La mission d’Eben-Hézer est de tout mettre en œuvre pour favoriser le bien-être des personnes qu’elle accueille et soutient. Elle est chargée de permettre à chacun de prendre sa place. Au-delà de ses activités de soutien, elle promeut une vision positive des personnes handicapées dans la société en général.

L’État de Vaud (un canton Suisse) étant le principal contributeur de cet établissement (60% des finances directes plus 38% des prestations complémentaires gérées par les assurances sociales), la Fondation négocie sa mission avec l’État.

Des personnes souffrant de déficience intellectuelle, de troubles mentaux, d’autisme ou de troubles du comportement généralisés : telles sont les personnes accueillies à Eben-Hézer.

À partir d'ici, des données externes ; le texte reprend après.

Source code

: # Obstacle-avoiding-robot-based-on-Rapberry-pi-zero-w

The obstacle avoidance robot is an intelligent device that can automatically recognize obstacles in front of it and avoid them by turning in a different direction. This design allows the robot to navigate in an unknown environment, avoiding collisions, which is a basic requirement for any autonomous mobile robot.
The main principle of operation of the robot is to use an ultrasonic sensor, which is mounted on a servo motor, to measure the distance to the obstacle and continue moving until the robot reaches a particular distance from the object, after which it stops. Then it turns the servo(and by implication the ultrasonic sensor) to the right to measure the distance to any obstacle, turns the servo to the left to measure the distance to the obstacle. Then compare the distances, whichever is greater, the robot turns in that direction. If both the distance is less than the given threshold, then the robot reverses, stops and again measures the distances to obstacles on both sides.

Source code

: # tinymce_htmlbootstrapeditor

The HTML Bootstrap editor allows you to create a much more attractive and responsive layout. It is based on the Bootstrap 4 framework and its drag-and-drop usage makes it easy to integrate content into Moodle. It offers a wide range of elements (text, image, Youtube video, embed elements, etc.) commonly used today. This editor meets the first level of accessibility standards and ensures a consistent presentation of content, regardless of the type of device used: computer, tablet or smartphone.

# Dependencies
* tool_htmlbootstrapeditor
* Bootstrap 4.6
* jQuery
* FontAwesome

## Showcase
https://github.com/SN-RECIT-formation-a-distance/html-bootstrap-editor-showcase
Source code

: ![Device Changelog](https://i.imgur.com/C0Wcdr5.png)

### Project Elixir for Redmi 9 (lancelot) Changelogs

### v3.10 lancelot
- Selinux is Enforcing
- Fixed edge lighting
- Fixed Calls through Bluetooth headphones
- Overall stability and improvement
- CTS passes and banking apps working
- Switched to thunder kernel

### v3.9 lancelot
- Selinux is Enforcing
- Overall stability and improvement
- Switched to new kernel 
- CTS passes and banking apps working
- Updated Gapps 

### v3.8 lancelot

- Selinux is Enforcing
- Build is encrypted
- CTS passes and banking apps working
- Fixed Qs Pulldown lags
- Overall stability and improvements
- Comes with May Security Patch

Les personnes atteintes dans leur corps, leur psychisme ou leurs liens relationnels, également limitées dans leurs possibilités par des facteurs sociaux ou environnementaux, circonstances qui peuvent se cumuler, peuvent bénéficier des services d’Eben-Hézer, soit comme internes, soit comme externes, soit encore reçues en ambulatoire. Ils sont appelés bénéficiaires. Ils sont considérés comme des personnes uniques en constante évolution. Eben-Hézer les reconnaît dans leur dignité, leur potentiel, ainsi que dans leurs besoins physiques, émotionnels, sociaux, matériels et spirituels.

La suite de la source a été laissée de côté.